Ring-closure metathesis reaction of 29 was performed using 2^nd Grubbs catalyst to
afford 30 [41]. Reduction of the double bond in the five-membered ring of 30 with
Wilkinson’s catalyst gave saturated product 31. Intermediate 32 was obtained by
primary alcohol oxidation. Then 32 was converted to the target monobactam 35 by the
same manner as described for 17a-b.
Scheme 3. Synthetic route of the title compounds 35. Reagents and conditions: (a)

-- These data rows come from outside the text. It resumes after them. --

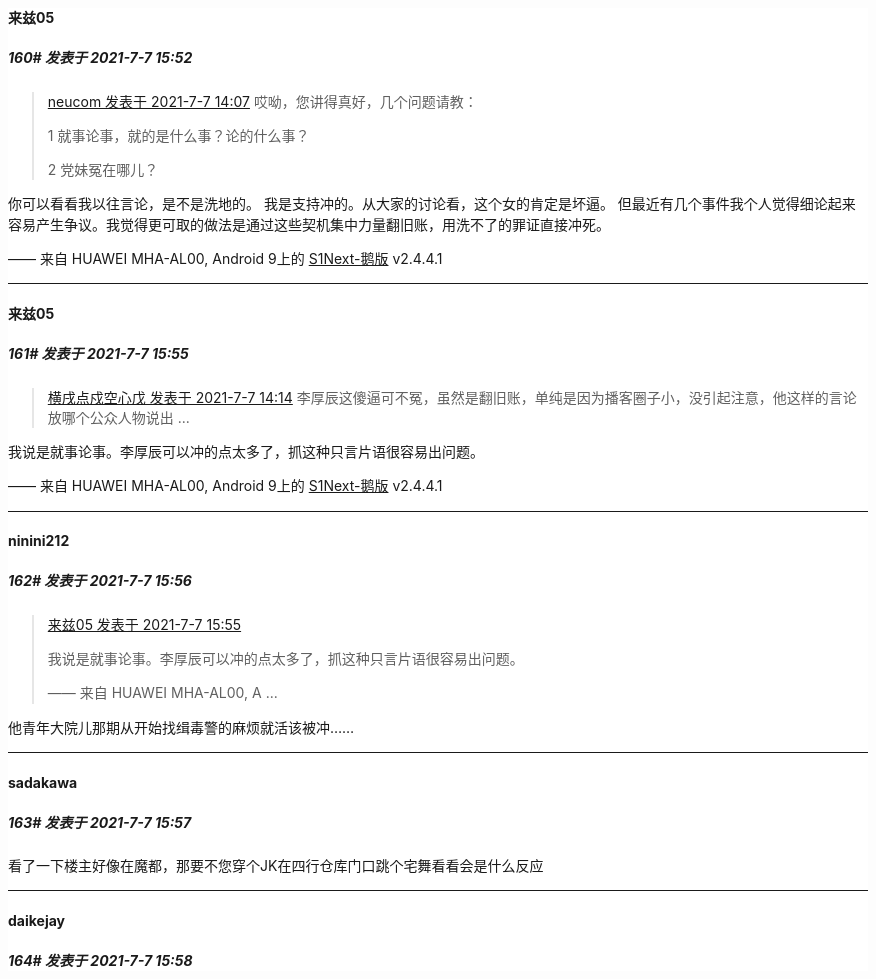 ####  来兹05  
##### 160#       发表于 2021-7-7 15:52


<blockquote><a href="httphttps://bbs.saraba1st.com/2b/forum.php?mod=redirect&amp;goto=findpost&amp;pid=51871826&amp;ptid=2014133" target="_blank">neucom 发表于 2021-7-7 14:07</a>
哎呦，您讲得真好，几个问题请教：

1 就事论事，就的是什么事？论的什么事？

2 党妹冤在哪儿？</blockquote>
你可以看看我以往言论，是不是洗地的。
我是支持冲的。从大家的讨论看，这个女的肯定是坏逼。
但最近有几个事件我个人觉得细论起来容易产生争议。我觉得更可取的做法是通过这些契机集中力量翻旧账，用洗不了的罪证直接冲死。

—— 来自 HUAWEI MHA-AL00, Android 9上的 [S1Next-鹅版](https://github.com/ykrank/S1-Next/releases) v2.4.4.1


*****

####  来兹05  
##### 161#       发表于 2021-7-7 15:55


<blockquote><a href="httphttps://bbs.saraba1st.com/2b/forum.php?mod=redirect&amp;goto=findpost&amp;pid=51871907&amp;ptid=2014133" target="_blank">横戌点戍空心戊 发表于 2021-7-7 14:14</a>
李厚辰这傻逼可不冤，虽然是翻旧账，单纯是因为播客圈子小，没引起注意，他这样的言论放哪个公众人物说出 ...</blockquote>
我说是就事论事。李厚辰可以冲的点太多了，抓这种只言片语很容易出问题。

—— 来自 HUAWEI MHA-AL00, Android 9上的 [S1Next-鹅版](https://github.com/ykrank/S1-Next/releases) v2.4.4.1


*****

####  ninini212  
##### 162#       发表于 2021-7-7 15:56


<blockquote><a href="httphttps://bbs.saraba1st.com/2b/forum.php?mod=redirect&amp;goto=findpost&amp;pid=51873205&amp;ptid=2014133" target="_blank">来兹05 发表于 2021-7-7 15:55</a>

我说是就事论事。李厚辰可以冲的点太多了，抓这种只言片语很容易出问题。


—— 来自 HUAWEI MHA-AL00, A ...</blockquote>
他青年大院儿那期从开始找缉毒警的麻烦就活该被冲……


*****

####  sadakawa  
##### 163#       发表于 2021-7-7 15:57


看了一下楼主好像在魔都，那要不您穿个JK在四行仓库门口跳个宅舞看看会是什么反应


*****

####  daikejay  
##### 164#       发表于 2021-7-7 15:58
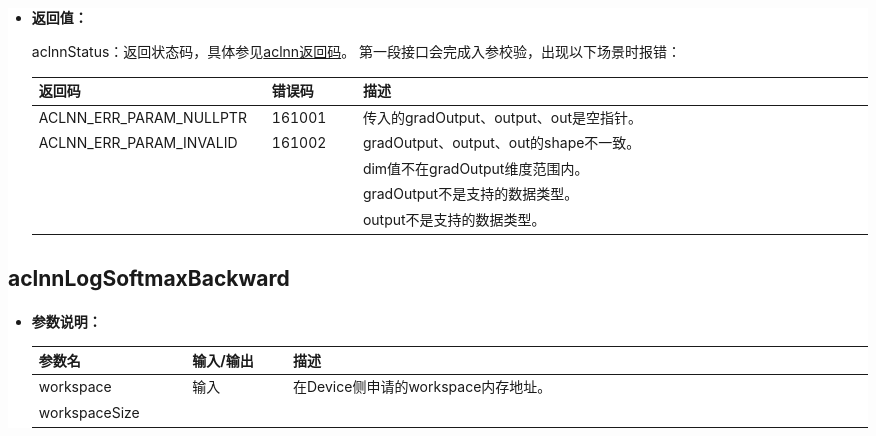   </tbody>
  </table>



- **返回值：**

  aclnnStatus：返回状态码，具体参见[aclnn返回码](../../../docs/context/aclnn返回码.md)。
  第一段接口会完成入参校验，出现以下场景时报错：
  <table style="undefined;table-layout: fixed;width: 979px"><colgroup>
  <col style="width: 272px">
  <col style="width: 103px">
  <col style="width: 604px">
  </colgroup>
  <thead>
    <tr>
      <th>返回码</th>
      <th>错误码</th>
      <th>描述</th>
    </tr>
  </thead>
  <tbody>
    <tr>
      <td>ACLNN_ERR_PARAM_NULLPTR</td>
      <td>161001</td>
      <td>传入的gradOutput、output、out是空指针。</td>
    </tr>
    <tr>
      <td rowspan="8">ACLNN_ERR_PARAM_INVALID</td>
      <td rowspan="8">161002</td>
      <td>gradOutput、output、out的shape不一致。</td>
    </tr>
    <tr>
      <td>dim值不在gradOutput维度范围内。</td>
    </tr>
    <tr>
      <td>gradOutput不是支持的数据类型。</td>
    </tr>
    <tr>
      <td>output不是支持的数据类型。</td>
    </tr>
  </tbody></table>

## aclnnLogSoftmaxBackward

- **参数说明：**

  <table style="undefined;table-layout: fixed; width: 953px"><colgroup>
  <col style="width: 173px">
  <col style="width: 112px">
  <col style="width: 668px">
  </colgroup>
  <thead>
    <tr>
      <th>参数名</th>
      <th>输入/输出</th>
      <th>描述</th>
    </tr></thead>
  <tbody>
    <tr>
      <td>workspace</td>
      <td>输入</td>
      <td>在Device侧申请的workspace内存地址。</td>
    </tr>
    <tr>
      <td>workspaceSize</td>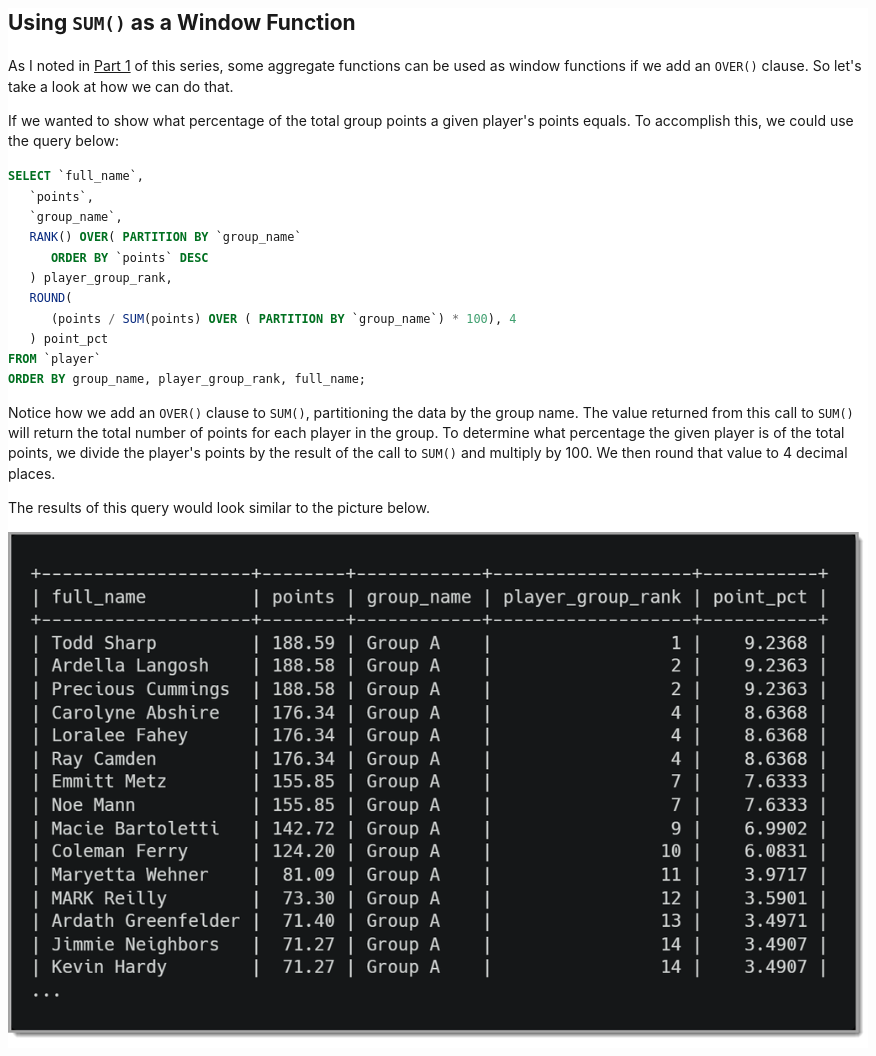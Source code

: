 ## Using `SUM()` as a Window Function

As I noted in [Part 1](/posts/2022/september/mysql-window-functions-1/#definition) of this series, some aggregate functions can be used as window functions if we add an `OVER()` clause. So let's take a look at how we can do that.

If we wanted to show what percentage of the total group points a given player's points equals. To accomplish this, we could use the query below:

```sql
SELECT `full_name`,
   `points`,
   `group_name`,
   RANK() OVER( PARTITION BY `group_name`
      ORDER BY `points` DESC
   ) player_group_rank,
   ROUND(
      (points / SUM(points) OVER ( PARTITION BY `group_name`) * 100), 4
   ) point_pct
FROM `player`
ORDER BY group_name, player_group_rank, full_name;
```

Notice how we add an `OVER()` clause to `SUM()`, partitioning the data by the group name. The value returned from this call to `SUM()` will return the total number of points for each player in the group. To determine what percentage the given player is of the total points, we divide the player's points by the result of the call to `SUM()` and multiply by 100. We then round that value to 4 decimal places.

The results of this query would look similar to the picture below.

![AGGREGATE_WINDOW_FUNCTION](/assets/images/2022/window-functions/img8.png "Using SUM() as window function example")
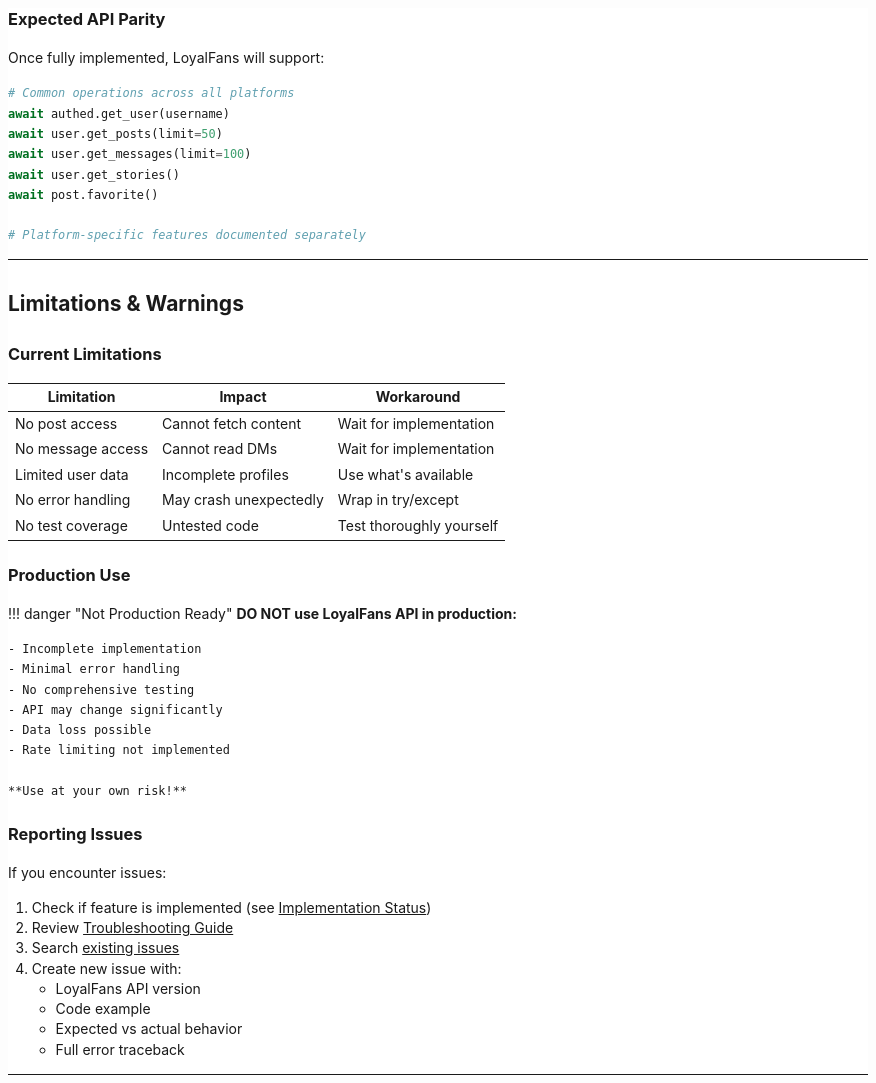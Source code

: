 ### Expected API Parity

Once fully implemented, LoyalFans will support:

```python
# Common operations across all platforms
await authed.get_user(username)
await user.get_posts(limit=50)
await user.get_messages(limit=100)
await user.get_stories()
await post.favorite()

# Platform-specific features documented separately
```

---

## Limitations & Warnings

### Current Limitations

| Limitation | Impact | Workaround |
|------------|--------|------------|
| No post access | Cannot fetch content | Wait for implementation |
| No message access | Cannot read DMs | Wait for implementation |
| Limited user data | Incomplete profiles | Use what's available |
| No error handling | May crash unexpectedly | Wrap in try/except |
| No test coverage | Untested code | Test thoroughly yourself |

### Production Use

!!! danger "Not Production Ready"
    **DO NOT use LoyalFans API in production:**
    
    - Incomplete implementation
    - Minimal error handling  
    - No comprehensive testing
    - API may change significantly
    - Data loss possible
    - Rate limiting not implemented
    
    **Use at your own risk!**

### Reporting Issues

If you encounter issues:

1. Check if feature is implemented (see [Implementation Status](#implementation-status))
2. Review [Troubleshooting Guide](../user-guide/troubleshooting.md)
3. Search [existing issues](https://github.com/DIGITALCRIMINAL/UltimaScraperAPI/issues)
4. Create new issue with:
   - LoyalFans API version
   - Code example
   - Expected vs actual behavior
   - Full error traceback

---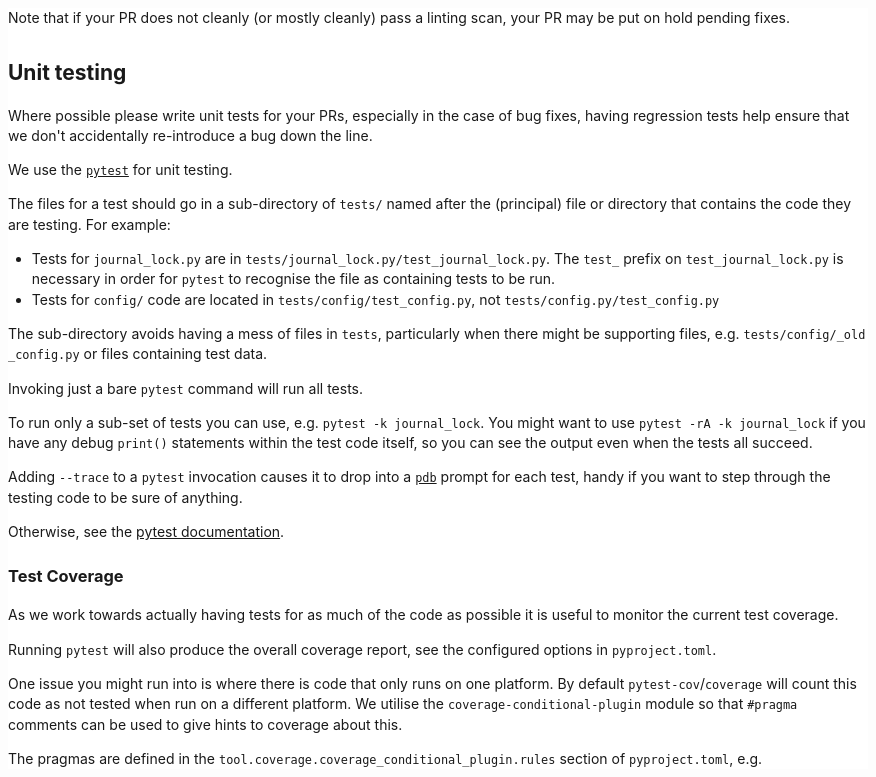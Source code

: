 Note that if your PR does not cleanly (or mostly cleanly) pass a linting scan, your PR may be put on hold pending fixes.

## Unit testing

Where possible please write unit tests for your PRs, especially in the case of
bug fixes, having regression tests help ensure that we don't accidentally
re-introduce a bug down the line.

We use the [`pytest`](https://docs.pytest.org/en/stable/) for unit testing.

The files for a test should go in a sub-directory of `tests/` named after the
(principal) file or directory that contains the code they are testing.
For example:

- Tests for `journal_lock.py` are in
   `tests/journal_lock.py/test_journal_lock.py`. The `test_` prefix on
   `test_journal_lock.py` is necessary in order for `pytest` to recognise the
   file as containing tests to be run.
- Tests for `config/` code are located in `tests/config/test_config.py`, not
   `tests/config.py/test_config.py`

The sub-directory avoids having a mess of files in `tests`, particularly when
there might be supporting files, e.g. `tests/config/_old_config.py` or files
containing test data.

Invoking just a bare `pytest` command will run all tests.

To run only a sub-set of tests you can use, e.g. `pytest -k journal_lock`. You
might want to use `pytest -rA -k journal_lock` if you have any debug `print()`
statements within the test code itself, so you can see the output even when the
tests all succeed.

Adding `--trace` to a `pytest` invocation causes it to drop into a
[`pdb`](https://docs.python.org/3/library/pdb.html) prompt for each test,
handy if you want to step through the testing code to be sure of anything.

Otherwise, see the [pytest documentation](https://docs.pytest.org/en/stable/contents.html). 

### Test Coverage
As we work towards actually having tests for as much of the code as possible
it is useful to monitor the current test coverage.

Running `pytest` will also produce the overall coverage report, see the
configured options in `pyproject.toml`.

One issue you might run into is where there is code that only runs on one
platform.  By default `pytest-cov`/`coverage` will count this code as not
tested when run on a different platform.  We utilise the
`coverage-conditional-plugin` module so that `#pragma` comments can be used
to give hints to coverage about this.

The pragmas are defined in the
`tool.coverage.coverage_conditional_plugin.rules` section of `pyproject.toml`,
e.g.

Allylmagnesium bromide, THF, -78°C then room temp, 2h; (b) 2^nd Grubbs catalyst, DCM, 40°
C, overnight; (c) Wilkinson’s catalyst, H₂, EtOH, 60°C, 7 h; (d) TEMPO, NaClO₂, NaClO,
CH₃CN/H₂O, 35°C, 24 h; (e) BnONH₂·HCl, EDCI·HCl, HOBT, NEt₃, DCM, room temp,
overnight; (f) SO₃·Py, Py, 60°C, 2.5 h; (g) K₂CO₃, EA/H₂O (3/1), 80°C, 5 h; (h) 10% Pd/C, H₂,
MeOH, room temp, 2 h; (i) SO₃·Py, Bu₄NHSO₄, Py, 60°C, 3 h; (j) TFA, Et₃SiH, DCM, 0°C then
room temp, 2 h; (k) 15, HATU, NaHCO₃, DMSO, room temp, 3 h; (l) TFA, Et₃SiH, DCM, -15°C
then room temp, 15 h.
Key intermediate 43 was afforded according the procedure illustrated in Scheme
4. 37 was obtained from L-Ascorbic acid (36) upon treatment with
2,2-dimethoxypropane. Oxidation of 37 with hydrogen peroxide yielded the threonic
acid derivative, which was then transformed to the methyl ester 38 [42]. 38 was
treated with Tf₂O under basic condition, followed by nucleophilic substitution with
NaN₃ to give intermediate 39. Protecting group in 39 was quickly removed to prevent
the production of lactone, and then selective protection of primary hydroxyl with
Ph₃CCl afforded intermediate 40. Compound 40 was subjected to hydrolysis under
alkaline condition, followed by condensation with BnONH₂ to give 42. The key
intermediate 43 was obtained through Mitsunobu reaction. The stereochemistry of 43
was confirmed by X-ray crystallography.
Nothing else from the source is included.